Frente a essas propostas, o único caminho verdadeiramente promissor é uma transformação decrescentista do modelo de produção e consumo. Entre suas consequências está o abandono do veículo privado como produto de massas, incluindo o carro elétrico, o estandarte da Transição Energética convencional. Isso se deve ao fato de que “ao sair da fábrica, após seu processo de construção, ele já consumiu em média o equivalente a 20 barris de petróleo” (p. 132), entre outros materiais escassos. Além disso, se quiséssemos substituir toda a frota atual, as baterias exigiriam mais lítio do que existe no mundo. Por outro lado, o decrescimento afetará o setor público, exigindo uma repartição equitativa de cargas e gastos. Precisaremos, então, de uma Transição Energética justa que “reconheça que todos seremos afetados por ela, que todos somos vulneráveis, e que pratique também essa justiça com os demais seres humanos, com o restante da biosfera e com as gerações futuras” (p. 130).
Naturalmente, o emprego será profundamente transformado: retornaremos a certas profissões pré-industriais e surgirão novas ocupações em áreas como a agroecologia e a preservação da natureza. Junto com o emprego vem o consumo e o problema de sua redução. Para Lodeiro, a estratégia deve ser dupla: tanto a ação governamental quanto a individual devem ocorrer em paralelo e se retroalimentar. Consumir menos de forma destrutiva, mais de forma cooperativa. Só assim poderá ocorrer uma verdadeira Transição Energética e ecosocial democrática.
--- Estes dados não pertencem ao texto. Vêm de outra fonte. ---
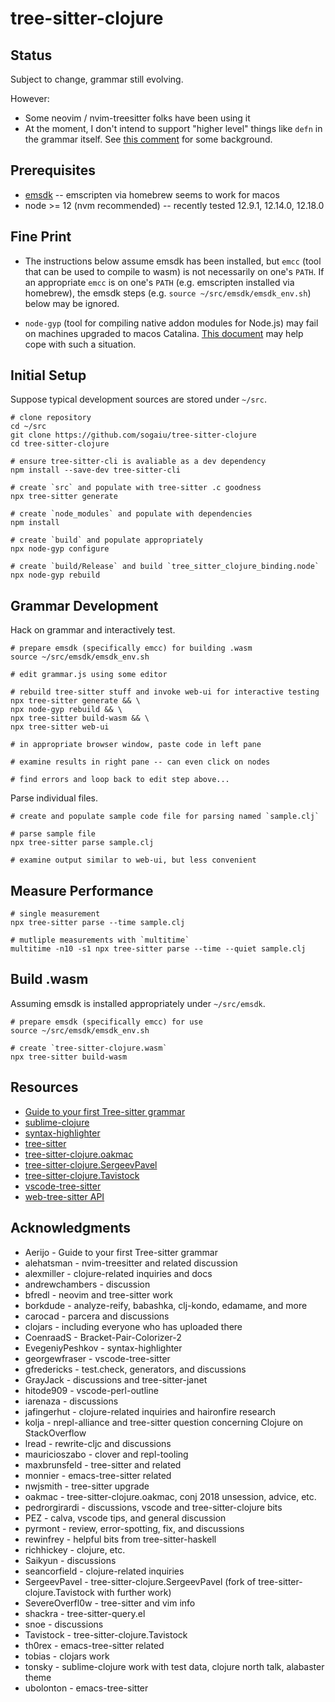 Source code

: # tree-sitter-clojure

## Status

Subject to change, grammar still evolving.

However:

* Some neovim / nvim-treesitter folks have been using it
* At the moment, I don't intend to support "higher level" things like `defn` in the grammar itself.  See [this comment](https://github.com/sogaiu/tree-sitter-clojure/issues/15#issuecomment-880729889) for some background.

## Prerequisites

* [emsdk](https://emscripten.org/docs/getting_started/downloads.html#installation-instructions) -- emscripten via homebrew seems to work for macos
* node >= 12 (nvm recommended) -- recently tested 12.9.1, 12.14.0, 12.18.0

## Fine Print

* The instructions below assume emsdk has been installed, but `emcc` (tool that can be used to compile to wasm) is not necessarily on one's `PATH`.  If an appropriate `emcc` is on one's `PATH` (e.g. emscripten installed via homebrew), the emsdk steps (e.g. `source ~/src/emsdk/emsdk_env.sh`) below may be ignored.

* `node-gyp` (tool for compiling native addon modules for Node.js) may fail on machines upgraded to macos Catalina. [This document](https://github.com/nodejs/node-gyp/blob/master/macOS_Catalina.md) may help cope with such a situation.

## Initial Setup

Suppose typical development sources are stored under `~/src`.

```
# clone repository
cd ~/src
git clone https://github.com/sogaiu/tree-sitter-clojure
cd tree-sitter-clojure

# ensure tree-sitter-cli is avaliable as a dev dependency
npm install --save-dev tree-sitter-cli

# create `src` and populate with tree-sitter .c goodness
npx tree-sitter generate

# create `node_modules` and populate with dependencies
npm install

# create `build` and populate appropriately
npx node-gyp configure

# create `build/Release` and build `tree_sitter_clojure_binding.node`
npx node-gyp rebuild
```

## Grammar Development

Hack on grammar and interactively test.

```
# prepare emsdk (specifically emcc) for building .wasm
source ~/src/emsdk/emsdk_env.sh

# edit grammar.js using some editor

# rebuild tree-sitter stuff and invoke web-ui for interactive testing
npx tree-sitter generate && \
npx node-gyp rebuild && \
npx tree-sitter build-wasm && \
npx tree-sitter web-ui

# in appropriate browser window, paste code in left pane

# examine results in right pane -- can even click on nodes

# find errors and loop back to edit step above...
```

Parse individual files.

```
# create and populate sample code file for parsing named `sample.clj`

# parse sample file
npx tree-sitter parse sample.clj

# examine output similar to web-ui, but less convenient
```

## Measure Performance

```
# single measurement
npx tree-sitter parse --time sample.clj

# mutliple measurements with `multitime`
multitime -n10 -s1 npx tree-sitter parse --time --quiet sample.clj
```

## Build .wasm

Assuming emsdk is installed appropriately under `~/src/emsdk`.

```
# prepare emsdk (specifically emcc) for use
source ~/src/emsdk/emsdk_env.sh

# create `tree-sitter-clojure.wasm`
npx tree-sitter build-wasm
```

## Resources

* [Guide to your first Tree-sitter grammar](https://gist.github.com/Aerijo/df27228d70c633e088b0591b8857eeef)
* [sublime-clojure](https://github.com/tonsky/sublime-clojure)
* [syntax-highlighter](https://github.com/EvgeniyPeshkov/syntax-highlighter)
* [tree-sitter](http://tree-sitter.github.io/tree-sitter/)
* [tree-sitter-clojure.oakmac](https://github.com/oakmac/tree-sitter-clojure)
* [tree-sitter-clojure.SergeevPavel](https://github.com/SergeevPavel/tree-sitter-clojure)
* [tree-sitter-clojure.Tavistock](https://github.com/Tavistock/tree-sitter-clojure)
* [vscode-tree-sitter](https://github.com/georgewfraser/vscode-tree-sitter)
* [web-tree-sitter API](https://github.com/tree-sitter/tree-sitter/blob/master/lib/binding_web/tree-sitter-web.d.ts)

## Acknowledgments

* Aerijo - Guide to your first Tree-sitter grammar
* alehatsman - nvim-treesitter and related discussion
* alexmiller - clojure-related inquiries and docs
* andrewchambers - discussion
* bfredl - neovim and tree-sitter work
* borkdude - analyze-reify, babashka, clj-kondo, edamame, and more
* carocad - parcera and discussions
* clojars - including everyone who has uploaded there
* CoenraadS - Bracket-Pair-Colorizer-2
* EvegeniyPeshkov - syntax-highlighter
* georgewfraser - vscode-tree-sitter
* gfredericks - test.check, generators, and discussions
* GrayJack - discussions and tree-sitter-janet
* hitode909 - vscode-perl-outline
* iarenaza - discussions
* jafingerhut - clojure-related inquiries and haironfire research
* kolja - nrepl-alliance and tree-sitter question concerning Clojure on StackOverflow
* lread - rewrite-cljc and discussions
* mauricioszabo - clover and repl-tooling
* maxbrunsfeld - tree-sitter and related
* monnier - emacs-tree-sitter related
* nwjsmith - tree-sitter upgrade
* oakmac - tree-sitter-clojure.oakmac, conj 2018 unsession, advice, etc.
* pedrorgirardi - discussions, vscode and tree-sitter-clojure bits
* PEZ - calva, vscode tips, and general discussion
* pyrmont - review, error-spotting, fix, and discussions
* rewinfrey - helpful bits from tree-sitter-haskell
* richhickey - clojure, etc.
* Saikyun - discussions
* seancorfield - clojure-related inquiries 
* SergeevPavel - tree-sitter-clojure.SergeevPavel (fork of tree-sitter-clojure.Tavistock with further work)
* SevereOverfl0w - tree-sitter and vim info
* shackra - tree-sitter-query.el
* snoe - discussions
* Tavistock - tree-sitter-clojure.Tavistock
* th0rex - emacs-tree-sitter related
* tobias - clojars work
* tonsky - sublime-clojure work with test data, clojure north talk, alabaster theme
* ubolonton - emacs-tree-sitter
O autor conclui que o desenvolvimento sustentável, em rigor, é impossível, e que a Transição Energética não pode ser alcançada apenas com um aumento da eficiência técnica. Por isso, deveríamos abandonar o foco em termos como sustentabilidade e eficiência em favor da resiliência. Não se trata de ser sustentável, mas de ser resiliente. Nas palavras de Lodeiro, resiliência é a “capacidade de um ser vivo, de um coletivo, organização ou sistema de resistir a um impacto ou trauma importante sem perder suas funções principais” (p. 231).
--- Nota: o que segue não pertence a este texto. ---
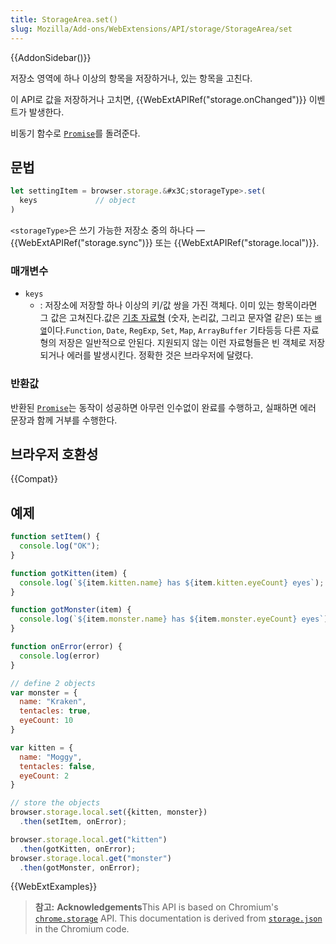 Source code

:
 ```yaml
---
title: StorageArea.set()
slug: Mozilla/Add-ons/WebExtensions/API/storage/StorageArea/set
---
```

{{AddonSidebar()}}

저장소 영역에 하나 이상의 항목을 저장하거나, 있는 항목을 고친다.

이 API로 값을 저장하거나 고치면, {{WebExtAPIRef("storage.onChanged")}} 이벤트가 발생한다.

비동기 함수로 [`Promise`](/en-US/docs/Web/JavaScript/Reference/Global_Objects/Promise)를 돌려준다.

## 문법

```js
let settingItem = browser.storage.&#x3C;storageType>.set(
  keys             // object
)
```

`<storageType>`은 쓰기 가능한 저장소 중의 하나다 — {{WebExtAPIRef("storage.sync")}} 또는 {{WebExtAPIRef("storage.local")}}.

### 매개변수

- `keys`
  - : 저장소에 저장할 하나 이상의 키/값 쌍을 가진 객체다. 이미 있는 항목이라면 그 값은 고쳐진다.값은 [기초 자료형](/ko/docs/Glossary/Primitive) (숫자, 논리값, 그리고 문자열 같은) 또는 [`배열`](/en-US/docs/Web/JavaScript/Reference/Global_Objects/Array)이다.`Function`, `Date`, `RegExp`, `Set`, `Map`, `ArrayBuffer` 기타등등 다른 자료형의 저장은 일반적으로 안된다. 지원되지 않는 이런 자료형들은 빈 객체로 저장되거나 에러를 발생시킨다. 정확한 것은 브라우저에 달렸다.

### 반환값

반환된 [`Promise`](/en-US/docs/Web/JavaScript/Reference/Global_Objects/Promise)는 동작이 성공하면 아무런 인수없이 완료를 수행하고, 실패하면 에러 문장과 함께 거부를 수행한다.

## 브라우저 호환성

{{Compat}}

## 예제

```js
function setItem() {
  console.log("OK");
}

function gotKitten(item) {
  console.log(`${item.kitten.name} has ${item.kitten.eyeCount} eyes`);
}

function gotMonster(item) {
  console.log(`${item.monster.name} has ${item.monster.eyeCount} eyes`);
}

function onError(error) {
  console.log(error)
}

// define 2 objects
var monster = {
  name: "Kraken",
  tentacles: true,
  eyeCount: 10
}

var kitten = {
  name: "Moggy",
  tentacles: false,
  eyeCount: 2
}

// store the objects
browser.storage.local.set({kitten, monster})
  .then(setItem, onError);

browser.storage.local.get("kitten")
  .then(gotKitten, onError);
browser.storage.local.get("monster")
  .then(gotMonster, onError);
```

{{WebExtExamples}}

> **참고:** **Acknowledgements**This API is based on Chromium's [`chrome.storage`](https://developer.chrome.com/extensions/storage) API. This documentation is derived from [`storage.json`](https://chromium.googlesource.com/chromium/src/+/master/extensions/common/api/storage.json) in the Chromium code.
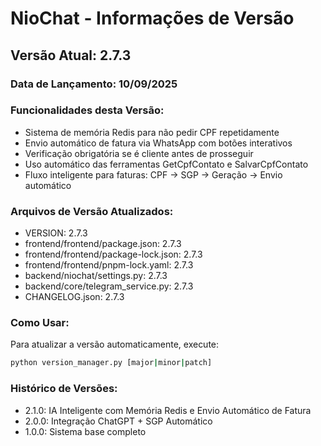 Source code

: # NioChat - Informações de Versão

## Versão Atual: 2.7.3

### Data de Lançamento: 10/09/2025

### Funcionalidades desta Versão:
- Sistema de memória Redis para não pedir CPF repetidamente
- Envio automático de fatura via WhatsApp com botões interativos
- Verificação obrigatória se é cliente antes de prosseguir
- Uso automático das ferramentas GetCpfContato e SalvarCpfContato
- Fluxo inteligente para faturas: CPF → SGP → Geração → Envio automático

### Arquivos de Versão Atualizados:
- VERSION: 2.7.3
- frontend/frontend/package.json: 2.7.3
- frontend/frontend/package-lock.json: 2.7.3
- frontend/frontend/pnpm-lock.yaml: 2.7.3
- backend/niochat/settings.py: 2.7.3
- backend/core/telegram_service.py: 2.7.3
- CHANGELOG.json: 2.7.3

### Como Usar:
Para atualizar a versão automaticamente, execute:
```bash
python version_manager.py [major|minor|patch]
```

### Histórico de Versões:
- 2.1.0: IA Inteligente com Memória Redis e Envio Automático de Fatura
- 2.0.0: Integração ChatGPT + SGP Automático
- 1.0.0: Sistema base completo

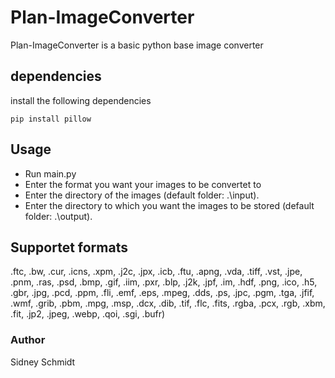 # Plan-ImageConverter
Plan-ImageConverter is a basic python base image converter

## dependencies
install the following dependencies
```
pip install pillow
```

## Usage
- Run main.py
- Enter the format you want your images to be convertet to
- Enter the directory of the images (default folder: .\input).
- Enter the directory to which you want the images to be stored (default folder: .\output).

## Supportet formats
.ftc, .bw, .cur, .icns, .xpm, .j2c, .jpx, .icb, .ftu,
.apng, .vda, .tiff, .vst, .jpe, .pnm, .ras, .psd, .bmp,
.gif, .iim, .pxr, .blp, .j2k, .jpf, .im, .hdf, .png, .ico,
.h5, .gbr, .jpg, .pcd, .ppm, .fli, .emf, .eps, .mpeg, .dds,
.ps, .jpc, .pgm, .tga, .jfif, .wmf, .grib, .pbm, .mpg, .msp,
.dcx, .dib, .tif, .flc, .fits, .rgba, .pcx, .rgb, .xbm, .fit,
.jp2, .jpeg, .webp, .qoi, .sgi, .bufr)

### Author
Sidney Schmidt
E, mais ainda, ao longo do livro descobrimos que o próprio termo “Transição” é problemático. Uma transição nos termos em que foi proposta não é apenas impossível, mas também insuficiente para enfrentar a crise climática. A única opção realmente viável é um decrescimento que passe pela redução do consumo e da produção em escala global. Só assim podemos garantir o bem viver – nosso, da biosfera e das gerações futuras.